8 de Março de 2019 | 9 meses atrás | Tempo de leitura: 4 minutos

Sabemos que as mulheres enfrentam uma série de barreiras diariamente. Na vida profissional, podemos identificar muitas situações de desigualdade salarial, além de outros problemas que acontecem que com frequência. Apesar dessas questões, há notícias e dados capazes de proporcionar um pouco de otimismo, mostrando que as mulheres estão ganhando espaço no mercado de trabalho.

De acordo com estudo realizado pela Global Entrepreneurship Monitor, a maioria do empreendimentos brasileiros é fundada por mulheres, cerca de 52%. Há dez anos, esse número era inferior a 30%. As mulheres têm ganhado força e, hoje, estão alcançando, inclusive, áreas que eram totalmente dominadas por homens. No setor de tecnologia da informação, cerca de 20% dos trabalhadores são do sexo feminino, algo impensável até alguns anos atrás.

Segundo outra pesquisa, feita pelo BCG, negócios comandados por mulheres ganham mais do que o dobro por dólar investido em relação às companhias criadas por homens. Já em um levantamento da McKinsey, ficou comprovado que empresas que tinham pelo menos uma mulher como presidente ou vice-presidente, podem aumentar sua margem de lucro em até 47%.

E aí? Está um pouco mais otimista?

É claro que as dificuldades e a desigualdade de gênero ainda existem no mundo profissional, mas as pesquisas acima provam que o cenário com relação às mulheres no mercado de trabalho aos poucos está mudando.

Como falamos aqui, na 12ª Campus Party um tema que chamou a atenção foi a inclusão de mulheres e minorias no mercado de tecnologia. A premiada pesquisadora Joana D’Arc Félix foi uma das que se apresentaram no evento. Ela ganhou o prêmio Kurt Politizer de Tecnologia de “Pesquisadora do Ano”, em 2014, e falou sobre a importância da inclusão social.
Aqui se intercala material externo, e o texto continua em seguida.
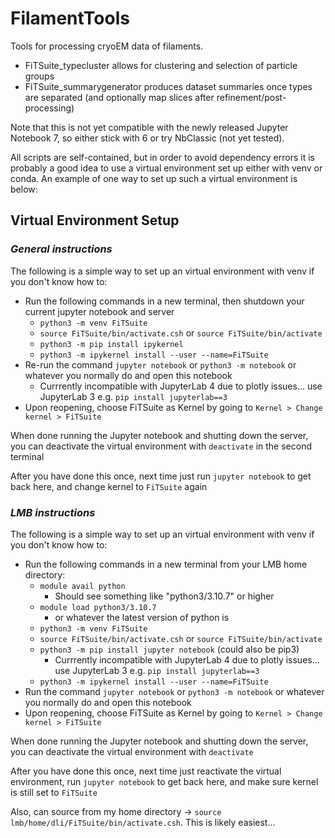 # FilamentTools
 Tools for processing cryoEM data of filaments. 
 - FiTSuite_typecluster allows for clustering and selection of particle groups
 - FiTSuite_summarygenerator produces dataset summaries once types are separated (and optionally map slices after refinement/post-processing)

Note that this is not yet compatible with the newly released Jupyter Notebook 7, so either stick with 6 or try NbClassic (not yet tested). 

All scripts are self-contained, but in order to avoid dependency errors it is probably a good idea to use a virtual environment set up either with venv or conda. An example of one way to set up such a virtual environment is below:


## Virtual Environment Setup
### *General instructions*
The following is a simple way to set up an virtual environment with venv if you don't know how to:
- Run the following commands in a new terminal, then shutdown your current jupyter notebook and server
    - `python3 -m venv FiTSuite`
    - `source FiTSuite/bin/activate.csh` or `source FiTSuite/bin/activate`
    - `python3 -m pip install ipykernel`
    - `python3 -m ipykernel install --user --name=FiTSuite`
- Re-run the command `jupyter notebook` or `python3 -m notebook` or whatever you normally do and open this notebook
    - Currrently incompatible with JupyterLab 4 due to plotly issues... use JupyterLab 3 e.g. `pip install jupyterlab==3`
- Upon reopening, choose FiTSuite as Kernel by going to `Kernel > Change kernel > FiTSuite`

When done running the Jupyter notebook and shutting down the server, you can deactivate the virtual environment with `deactivate` in the second terminal

After you have done this once, next time just run `jupyter notebook` to get back here, and change kernel to `FiTSuite` again

### *LMB instructions*
The following is a simple way to set up an virtual environment with venv if you don't know how to:
- Run the following commands in a new terminal from your LMB home directory:
    - `module avail python`
        - Should see something like "python3/3.10.7" or higher
    - `module load python3/3.10.7` 
        - or whatever the latest version of python is
    - `python3 -m venv FiTSuite`
    - `source FiTSuite/bin/activate.csh` or `source FiTSuite/bin/activate`
    - `python3 -m pip install jupyter notebook` (could also be pip3)
        - Currrently incompatible with JupyterLab 4 due to plotly issues... use JupyterLab 3 e.g. `pip install jupyterlab==3`        
    - `python3 -m ipykernel install --user --name=FiTSuite`
- Run the command `jupyter notebook` or `python3 -m notebook` or whatever you normally do and open this notebook
- Upon reopening, choose FiTSuite as Kernel by going to `Kernel > Change kernel > FiTSuite`

When done running the Jupyter notebook and shutting down the server, you can deactivate the virtual environment with `deactivate`

After you have done this once, next time just reactivate the virtual environment, run `jupyter notebook` to get back here, and make sure kernel is still set to `FiTSuite`

Also, can source from my home directory -> `source lmb/home/dli/FiTSuite/bin/activate.csh`. This is likely easiest...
Além dos dados que mostramos acima, há diversas iniciativas que trazem otimismo com relação ao tema. São projetos que encorajam mulheres a seguirem seus objetivos, não importa quais sejam eles.

O Ada.vc, um site que cria conteúdo para aproximar as mulheres à tecnologia, listou alguns projetos de jornalismo também liderados por outras mulheres: a revista AzMina usa a informação e o jornalismo investigativo visando o combate a vários tipos de violência. Já a agência independente Fiquem Sabendo é especializada no uso da Lei de Acesso à Informação e divulga informações de interesse social.

Na área de tecnologia, cada vez mais surgem iniciativas para incentivar as mulheres a se aventurarem nesse mundo.

O PyLadies, por exemplo, é um grupo que surgiu para mulheres compartilharem conhecimentos sobre Python, uma linguagem de programação. O grupo oferece cursos desde o nível básico até o avançado.

Além dessa, há outras iniciativas como o Women Who Code, Rede Mulher Empreendedora e a PrograMaria. Com isso, é possível incentivar o ingresso de mulheres no mercado de trabalho, seja na área de tecnologia, empreendedorismo ou qualquer outra, provando que sim, o lugar da mulher é aonde ela quiser.